Provided records: Begin
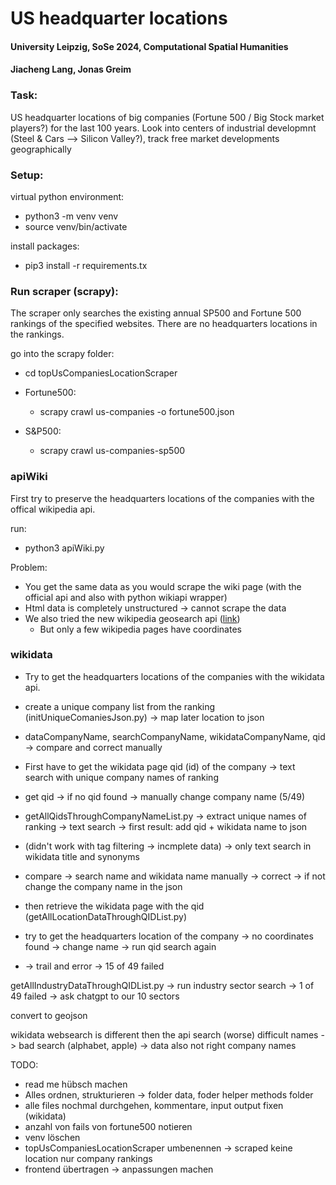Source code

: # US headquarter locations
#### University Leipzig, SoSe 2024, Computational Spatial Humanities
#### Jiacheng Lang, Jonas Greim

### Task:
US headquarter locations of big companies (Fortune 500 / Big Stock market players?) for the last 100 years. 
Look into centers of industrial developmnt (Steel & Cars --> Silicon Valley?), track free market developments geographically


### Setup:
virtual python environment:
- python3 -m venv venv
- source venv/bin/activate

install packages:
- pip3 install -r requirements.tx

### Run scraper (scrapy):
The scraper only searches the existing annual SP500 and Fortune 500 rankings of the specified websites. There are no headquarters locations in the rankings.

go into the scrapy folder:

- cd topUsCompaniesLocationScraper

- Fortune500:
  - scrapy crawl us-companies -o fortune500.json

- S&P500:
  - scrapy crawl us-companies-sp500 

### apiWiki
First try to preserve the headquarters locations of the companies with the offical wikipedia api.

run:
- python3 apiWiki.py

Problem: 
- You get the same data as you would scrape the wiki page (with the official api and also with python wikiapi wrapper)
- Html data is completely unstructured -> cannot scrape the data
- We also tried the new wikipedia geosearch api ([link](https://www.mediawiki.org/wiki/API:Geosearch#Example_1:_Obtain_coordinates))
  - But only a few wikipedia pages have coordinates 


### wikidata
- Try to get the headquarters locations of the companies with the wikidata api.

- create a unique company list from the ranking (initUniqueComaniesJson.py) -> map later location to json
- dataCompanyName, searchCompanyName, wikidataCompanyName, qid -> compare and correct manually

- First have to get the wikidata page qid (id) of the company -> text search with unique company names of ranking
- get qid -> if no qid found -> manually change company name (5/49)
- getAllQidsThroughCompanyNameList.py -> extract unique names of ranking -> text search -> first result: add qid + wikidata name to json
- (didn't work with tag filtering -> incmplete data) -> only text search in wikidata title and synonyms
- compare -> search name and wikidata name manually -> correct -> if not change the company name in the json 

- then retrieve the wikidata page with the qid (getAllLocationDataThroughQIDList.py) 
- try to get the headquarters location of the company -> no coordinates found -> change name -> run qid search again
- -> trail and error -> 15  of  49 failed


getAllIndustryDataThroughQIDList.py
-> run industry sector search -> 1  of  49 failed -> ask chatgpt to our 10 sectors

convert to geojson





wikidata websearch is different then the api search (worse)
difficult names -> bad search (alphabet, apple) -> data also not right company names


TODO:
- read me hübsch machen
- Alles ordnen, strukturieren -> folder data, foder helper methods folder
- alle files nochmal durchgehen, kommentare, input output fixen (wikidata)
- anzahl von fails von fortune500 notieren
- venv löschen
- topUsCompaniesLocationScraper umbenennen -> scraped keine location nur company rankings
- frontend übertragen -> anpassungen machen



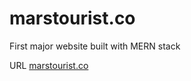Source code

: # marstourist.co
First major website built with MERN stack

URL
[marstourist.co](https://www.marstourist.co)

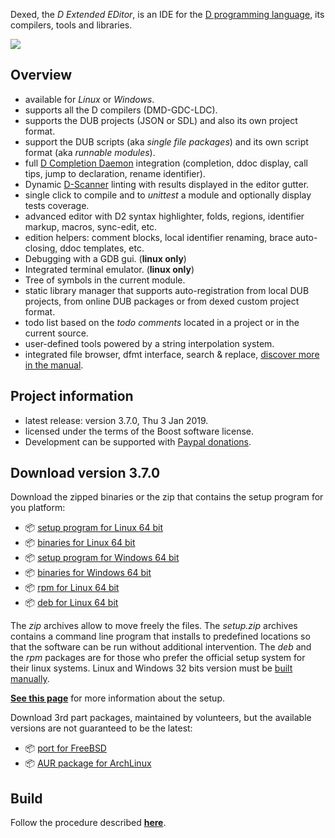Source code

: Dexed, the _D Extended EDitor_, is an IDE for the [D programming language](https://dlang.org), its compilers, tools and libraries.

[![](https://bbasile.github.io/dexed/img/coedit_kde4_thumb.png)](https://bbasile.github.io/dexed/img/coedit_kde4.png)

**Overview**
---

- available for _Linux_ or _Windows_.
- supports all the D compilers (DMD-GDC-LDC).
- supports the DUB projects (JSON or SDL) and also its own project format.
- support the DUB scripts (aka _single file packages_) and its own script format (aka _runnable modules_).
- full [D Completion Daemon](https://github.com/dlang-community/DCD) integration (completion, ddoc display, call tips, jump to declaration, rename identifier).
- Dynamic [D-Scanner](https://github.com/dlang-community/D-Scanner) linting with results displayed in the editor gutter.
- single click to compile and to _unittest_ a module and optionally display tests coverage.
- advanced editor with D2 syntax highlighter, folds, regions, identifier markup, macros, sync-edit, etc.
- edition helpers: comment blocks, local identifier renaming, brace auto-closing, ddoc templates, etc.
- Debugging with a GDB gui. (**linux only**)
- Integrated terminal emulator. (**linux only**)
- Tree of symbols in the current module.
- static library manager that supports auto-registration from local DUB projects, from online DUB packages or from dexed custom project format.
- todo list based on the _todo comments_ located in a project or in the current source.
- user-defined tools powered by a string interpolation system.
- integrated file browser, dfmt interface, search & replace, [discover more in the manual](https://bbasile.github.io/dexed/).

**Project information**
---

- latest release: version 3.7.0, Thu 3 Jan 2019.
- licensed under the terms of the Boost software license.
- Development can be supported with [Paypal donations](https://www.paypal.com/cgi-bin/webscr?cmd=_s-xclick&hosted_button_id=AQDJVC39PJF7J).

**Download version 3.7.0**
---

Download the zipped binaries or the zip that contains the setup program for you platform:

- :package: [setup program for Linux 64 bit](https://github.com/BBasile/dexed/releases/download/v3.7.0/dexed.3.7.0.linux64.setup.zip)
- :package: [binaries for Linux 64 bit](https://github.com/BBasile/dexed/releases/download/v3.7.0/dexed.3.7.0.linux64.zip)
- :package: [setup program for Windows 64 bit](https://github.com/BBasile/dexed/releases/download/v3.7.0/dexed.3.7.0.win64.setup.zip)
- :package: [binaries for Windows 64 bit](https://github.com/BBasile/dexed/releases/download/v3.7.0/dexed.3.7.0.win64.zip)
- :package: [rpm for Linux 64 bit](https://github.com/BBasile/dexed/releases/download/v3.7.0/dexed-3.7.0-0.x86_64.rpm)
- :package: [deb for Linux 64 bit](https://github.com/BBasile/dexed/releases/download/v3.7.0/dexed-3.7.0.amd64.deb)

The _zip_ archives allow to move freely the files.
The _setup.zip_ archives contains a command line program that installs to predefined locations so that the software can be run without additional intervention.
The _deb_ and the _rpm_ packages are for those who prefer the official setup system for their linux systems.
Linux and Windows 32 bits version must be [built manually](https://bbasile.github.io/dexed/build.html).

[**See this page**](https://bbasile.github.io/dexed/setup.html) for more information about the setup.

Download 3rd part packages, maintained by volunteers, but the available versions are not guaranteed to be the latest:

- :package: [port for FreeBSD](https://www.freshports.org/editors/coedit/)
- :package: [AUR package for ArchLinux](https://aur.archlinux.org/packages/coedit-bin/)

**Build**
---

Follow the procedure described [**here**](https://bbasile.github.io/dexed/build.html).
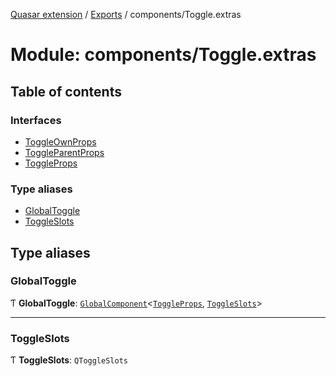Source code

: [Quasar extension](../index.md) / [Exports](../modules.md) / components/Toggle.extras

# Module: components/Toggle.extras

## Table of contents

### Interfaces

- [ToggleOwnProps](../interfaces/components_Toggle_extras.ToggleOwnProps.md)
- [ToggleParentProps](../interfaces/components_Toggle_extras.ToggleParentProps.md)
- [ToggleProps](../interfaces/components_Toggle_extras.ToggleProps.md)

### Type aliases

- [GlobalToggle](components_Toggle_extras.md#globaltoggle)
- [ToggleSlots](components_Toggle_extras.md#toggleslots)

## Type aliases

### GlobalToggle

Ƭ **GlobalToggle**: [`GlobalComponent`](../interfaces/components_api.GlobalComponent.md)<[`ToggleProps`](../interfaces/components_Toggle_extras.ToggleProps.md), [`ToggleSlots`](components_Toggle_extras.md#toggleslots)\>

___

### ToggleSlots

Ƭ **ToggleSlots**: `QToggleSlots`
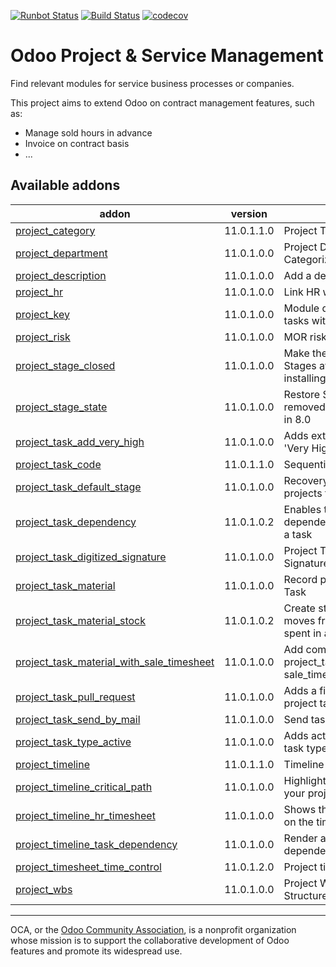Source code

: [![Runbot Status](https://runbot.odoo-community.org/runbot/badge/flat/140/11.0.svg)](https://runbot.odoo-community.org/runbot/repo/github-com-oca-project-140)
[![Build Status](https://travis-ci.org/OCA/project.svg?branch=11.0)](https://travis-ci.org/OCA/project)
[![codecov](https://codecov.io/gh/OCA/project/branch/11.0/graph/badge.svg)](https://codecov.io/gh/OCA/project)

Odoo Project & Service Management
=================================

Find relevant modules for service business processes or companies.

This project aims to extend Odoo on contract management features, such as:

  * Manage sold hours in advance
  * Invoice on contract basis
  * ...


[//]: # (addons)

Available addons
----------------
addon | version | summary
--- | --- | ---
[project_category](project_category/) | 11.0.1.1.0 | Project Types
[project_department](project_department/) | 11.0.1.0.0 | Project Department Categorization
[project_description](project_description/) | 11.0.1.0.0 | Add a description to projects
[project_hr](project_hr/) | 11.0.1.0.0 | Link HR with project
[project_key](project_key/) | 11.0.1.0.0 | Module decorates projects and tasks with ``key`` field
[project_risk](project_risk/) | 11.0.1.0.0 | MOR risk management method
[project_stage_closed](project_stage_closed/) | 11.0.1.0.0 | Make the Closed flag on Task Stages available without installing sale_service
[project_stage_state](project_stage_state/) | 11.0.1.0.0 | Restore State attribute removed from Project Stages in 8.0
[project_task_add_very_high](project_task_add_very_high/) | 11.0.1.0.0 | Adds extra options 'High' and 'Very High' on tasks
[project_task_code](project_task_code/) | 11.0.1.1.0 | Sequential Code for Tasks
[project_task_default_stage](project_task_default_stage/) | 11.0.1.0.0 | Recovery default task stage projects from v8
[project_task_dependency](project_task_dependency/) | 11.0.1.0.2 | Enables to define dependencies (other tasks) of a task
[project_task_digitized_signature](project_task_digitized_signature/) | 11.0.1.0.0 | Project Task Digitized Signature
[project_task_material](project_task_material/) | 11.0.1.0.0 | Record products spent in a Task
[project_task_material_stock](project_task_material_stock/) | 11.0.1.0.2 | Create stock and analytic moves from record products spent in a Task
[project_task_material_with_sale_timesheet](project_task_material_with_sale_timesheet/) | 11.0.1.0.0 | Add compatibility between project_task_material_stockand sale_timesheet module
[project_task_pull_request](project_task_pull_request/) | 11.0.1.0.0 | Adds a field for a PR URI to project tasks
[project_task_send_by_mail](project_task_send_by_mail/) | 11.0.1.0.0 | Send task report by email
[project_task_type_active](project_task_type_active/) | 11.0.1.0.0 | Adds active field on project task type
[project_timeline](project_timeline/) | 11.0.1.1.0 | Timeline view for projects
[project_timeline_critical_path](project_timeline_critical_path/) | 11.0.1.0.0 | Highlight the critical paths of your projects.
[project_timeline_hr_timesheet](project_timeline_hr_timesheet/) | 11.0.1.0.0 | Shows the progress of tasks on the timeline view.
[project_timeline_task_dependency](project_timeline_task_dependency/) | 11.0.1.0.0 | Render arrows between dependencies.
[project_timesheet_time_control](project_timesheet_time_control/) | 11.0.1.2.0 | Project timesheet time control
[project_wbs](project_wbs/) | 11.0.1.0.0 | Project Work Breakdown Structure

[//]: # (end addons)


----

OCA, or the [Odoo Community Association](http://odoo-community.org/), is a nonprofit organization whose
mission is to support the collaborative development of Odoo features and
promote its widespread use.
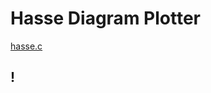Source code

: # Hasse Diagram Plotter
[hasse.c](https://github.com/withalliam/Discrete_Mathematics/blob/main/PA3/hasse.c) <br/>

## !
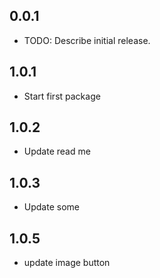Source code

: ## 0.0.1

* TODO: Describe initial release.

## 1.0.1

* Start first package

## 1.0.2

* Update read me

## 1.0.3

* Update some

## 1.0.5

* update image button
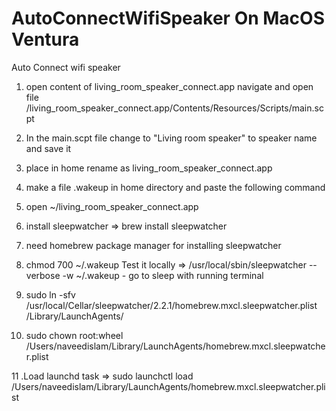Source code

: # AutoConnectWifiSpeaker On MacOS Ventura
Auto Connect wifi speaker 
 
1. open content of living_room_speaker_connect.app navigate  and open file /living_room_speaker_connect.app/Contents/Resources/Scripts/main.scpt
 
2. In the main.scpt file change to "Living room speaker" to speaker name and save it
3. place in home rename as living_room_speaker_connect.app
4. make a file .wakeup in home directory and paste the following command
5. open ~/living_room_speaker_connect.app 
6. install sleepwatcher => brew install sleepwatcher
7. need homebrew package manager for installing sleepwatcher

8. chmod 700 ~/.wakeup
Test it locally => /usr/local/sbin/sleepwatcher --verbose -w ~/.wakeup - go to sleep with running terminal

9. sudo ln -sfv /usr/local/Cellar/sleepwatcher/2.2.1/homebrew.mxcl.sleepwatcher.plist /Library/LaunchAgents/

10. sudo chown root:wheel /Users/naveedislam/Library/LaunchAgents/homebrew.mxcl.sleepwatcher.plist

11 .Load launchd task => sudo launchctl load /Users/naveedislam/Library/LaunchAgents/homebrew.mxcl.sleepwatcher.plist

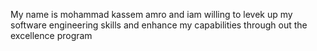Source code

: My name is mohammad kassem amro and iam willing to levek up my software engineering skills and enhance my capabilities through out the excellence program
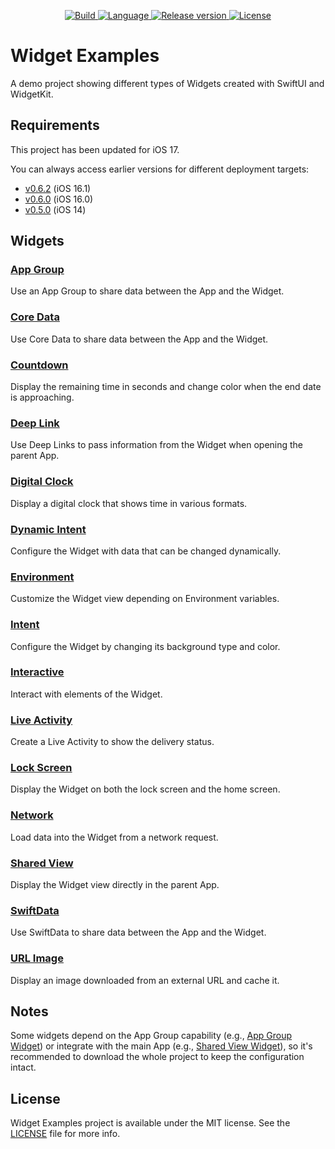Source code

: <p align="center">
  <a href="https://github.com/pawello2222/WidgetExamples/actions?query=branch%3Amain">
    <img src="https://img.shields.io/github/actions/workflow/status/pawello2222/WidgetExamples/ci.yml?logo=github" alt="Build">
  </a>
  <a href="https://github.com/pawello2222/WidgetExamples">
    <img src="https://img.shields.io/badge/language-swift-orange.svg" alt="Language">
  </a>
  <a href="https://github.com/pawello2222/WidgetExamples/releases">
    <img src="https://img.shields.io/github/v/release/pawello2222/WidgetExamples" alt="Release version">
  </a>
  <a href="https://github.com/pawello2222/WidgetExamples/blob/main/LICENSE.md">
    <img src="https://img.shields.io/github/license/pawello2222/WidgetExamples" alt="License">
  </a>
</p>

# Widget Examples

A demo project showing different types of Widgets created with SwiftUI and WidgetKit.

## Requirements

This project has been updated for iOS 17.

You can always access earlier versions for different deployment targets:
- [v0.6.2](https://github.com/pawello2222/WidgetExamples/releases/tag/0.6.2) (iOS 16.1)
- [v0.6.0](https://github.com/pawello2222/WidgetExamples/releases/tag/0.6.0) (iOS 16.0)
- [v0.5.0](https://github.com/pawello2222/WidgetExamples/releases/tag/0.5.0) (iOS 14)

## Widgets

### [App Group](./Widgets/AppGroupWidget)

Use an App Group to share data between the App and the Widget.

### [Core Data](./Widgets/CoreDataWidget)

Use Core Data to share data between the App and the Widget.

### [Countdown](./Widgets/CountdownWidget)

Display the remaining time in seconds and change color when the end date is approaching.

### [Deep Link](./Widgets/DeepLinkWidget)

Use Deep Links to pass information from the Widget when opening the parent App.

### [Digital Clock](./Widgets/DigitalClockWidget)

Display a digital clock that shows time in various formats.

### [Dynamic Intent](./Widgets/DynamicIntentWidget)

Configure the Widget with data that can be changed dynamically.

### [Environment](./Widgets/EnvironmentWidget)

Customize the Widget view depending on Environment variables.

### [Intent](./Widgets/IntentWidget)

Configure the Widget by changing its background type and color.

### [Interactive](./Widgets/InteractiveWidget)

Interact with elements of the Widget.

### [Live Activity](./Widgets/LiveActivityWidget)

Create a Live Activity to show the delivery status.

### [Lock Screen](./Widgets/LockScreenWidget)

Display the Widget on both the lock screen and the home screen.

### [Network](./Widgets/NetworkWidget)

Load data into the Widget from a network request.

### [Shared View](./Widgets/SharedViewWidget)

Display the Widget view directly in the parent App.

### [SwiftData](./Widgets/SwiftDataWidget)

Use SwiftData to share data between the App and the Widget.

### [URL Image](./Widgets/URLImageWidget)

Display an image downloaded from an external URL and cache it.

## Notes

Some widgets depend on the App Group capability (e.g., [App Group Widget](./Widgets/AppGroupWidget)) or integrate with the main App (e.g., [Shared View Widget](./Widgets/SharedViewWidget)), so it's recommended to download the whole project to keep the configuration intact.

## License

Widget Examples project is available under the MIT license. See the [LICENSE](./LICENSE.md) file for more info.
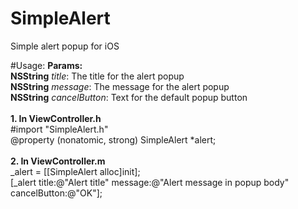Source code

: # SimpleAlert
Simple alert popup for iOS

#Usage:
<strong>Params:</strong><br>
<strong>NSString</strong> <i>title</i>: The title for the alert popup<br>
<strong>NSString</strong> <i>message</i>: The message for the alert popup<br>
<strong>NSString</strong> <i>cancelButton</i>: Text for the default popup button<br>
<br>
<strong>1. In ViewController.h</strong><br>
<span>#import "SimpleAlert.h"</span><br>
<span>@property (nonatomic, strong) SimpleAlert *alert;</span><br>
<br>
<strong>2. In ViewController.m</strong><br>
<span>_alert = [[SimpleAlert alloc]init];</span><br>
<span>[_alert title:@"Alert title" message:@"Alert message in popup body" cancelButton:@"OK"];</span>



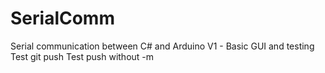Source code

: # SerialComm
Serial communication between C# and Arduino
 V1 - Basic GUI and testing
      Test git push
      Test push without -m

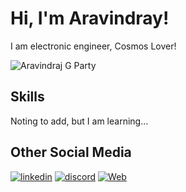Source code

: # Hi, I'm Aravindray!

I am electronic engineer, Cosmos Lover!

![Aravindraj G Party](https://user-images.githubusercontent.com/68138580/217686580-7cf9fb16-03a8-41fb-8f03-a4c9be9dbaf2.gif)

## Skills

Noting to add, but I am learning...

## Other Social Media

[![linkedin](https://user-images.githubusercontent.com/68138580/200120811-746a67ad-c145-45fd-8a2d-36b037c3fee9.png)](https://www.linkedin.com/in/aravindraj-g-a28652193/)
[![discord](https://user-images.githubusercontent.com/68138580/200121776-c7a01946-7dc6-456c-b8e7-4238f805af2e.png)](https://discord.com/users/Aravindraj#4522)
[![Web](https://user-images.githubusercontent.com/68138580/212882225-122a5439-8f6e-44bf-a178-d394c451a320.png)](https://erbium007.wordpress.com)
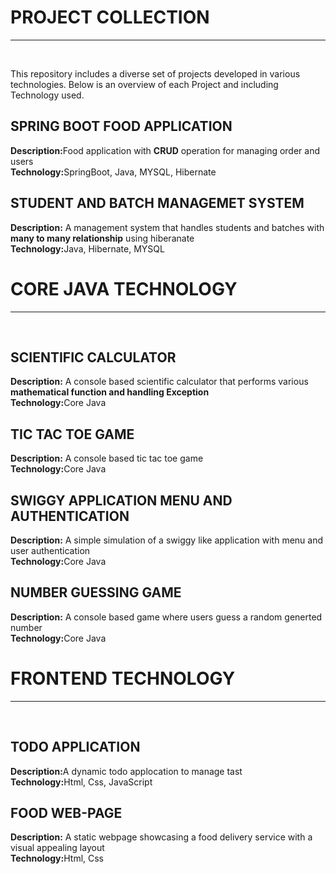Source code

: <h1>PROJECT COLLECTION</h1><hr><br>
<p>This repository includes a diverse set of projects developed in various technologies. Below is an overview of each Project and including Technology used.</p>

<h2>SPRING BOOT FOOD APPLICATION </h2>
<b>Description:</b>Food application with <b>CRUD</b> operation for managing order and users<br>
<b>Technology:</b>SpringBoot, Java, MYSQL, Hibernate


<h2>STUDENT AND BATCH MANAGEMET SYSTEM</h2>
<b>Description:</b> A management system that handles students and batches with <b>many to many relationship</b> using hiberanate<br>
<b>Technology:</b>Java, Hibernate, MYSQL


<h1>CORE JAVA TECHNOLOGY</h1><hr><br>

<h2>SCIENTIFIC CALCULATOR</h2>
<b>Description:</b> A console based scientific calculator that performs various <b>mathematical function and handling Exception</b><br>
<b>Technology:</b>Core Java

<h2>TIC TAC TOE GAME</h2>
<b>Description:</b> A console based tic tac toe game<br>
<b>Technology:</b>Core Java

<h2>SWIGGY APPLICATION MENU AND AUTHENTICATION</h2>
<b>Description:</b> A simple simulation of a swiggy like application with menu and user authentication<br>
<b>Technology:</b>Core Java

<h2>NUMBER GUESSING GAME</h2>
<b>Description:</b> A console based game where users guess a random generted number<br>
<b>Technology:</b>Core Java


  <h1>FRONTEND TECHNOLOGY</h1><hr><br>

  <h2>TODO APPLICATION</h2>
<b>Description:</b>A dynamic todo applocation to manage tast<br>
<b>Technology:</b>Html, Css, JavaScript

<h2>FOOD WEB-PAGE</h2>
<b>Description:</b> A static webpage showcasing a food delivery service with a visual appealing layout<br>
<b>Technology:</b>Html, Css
Provided records: End
Work order:
Find the line with "- [ToggleSlots](components_Toggle_extras.md#toggleslots)" in the entries above. Set down exactly every line from it up to and including the line with "[project_risk](project_risk/) | 11.0.1.0.0", images excluded.

Your response:
- [ToggleSlots](components_Toggle_extras.md#toggleslots)

## Type aliases

### GlobalToggle

Ƭ **GlobalToggle**: [`GlobalComponent`](../interfaces/components_api.GlobalComponent.md)<[`ToggleProps`](../interfaces/components_Toggle_extras.ToggleProps.md), [`ToggleSlots`](components_Toggle_extras.md#toggleslots)\>

___

### ToggleSlots

Ƭ **ToggleSlots**: `QToggleSlots`
Source code

: [![Runbot Status](https://runbot.odoo-community.org/runbot/badge/flat/140/11.0.svg)](https://runbot.odoo-community.org/runbot/repo/github-com-oca-project-140)
[![Build Status](https://travis-ci.org/OCA/project.svg?branch=11.0)](https://travis-ci.org/OCA/project)
[![codecov](https://codecov.io/gh/OCA/project/branch/11.0/graph/badge.svg)](https://codecov.io/gh/OCA/project)

Odoo Project & Service Management
=================================

Find relevant modules for service business processes or companies.

This project aims to extend Odoo on contract management features, such as:

  * Manage sold hours in advance
  * Invoice on contract basis
  * ...


[//]: # (addons)

Available addons
----------------
addon | version | summary
--- | --- | ---
[project_category](project_category/) | 11.0.1.1.0 | Project Types
[project_department](project_department/) | 11.0.1.0.0 | Project Department Categorization
[project_description](project_description/) | 11.0.1.0.0 | Add a description to projects
[project_hr](project_hr/) | 11.0.1.0.0 | Link HR with project
[project_key](project_key/) | 11.0.1.0.0 | Module decorates projects and tasks with ``key`` field
[project_risk](project_risk/) | 11.0.1.0.0 | MOR risk management method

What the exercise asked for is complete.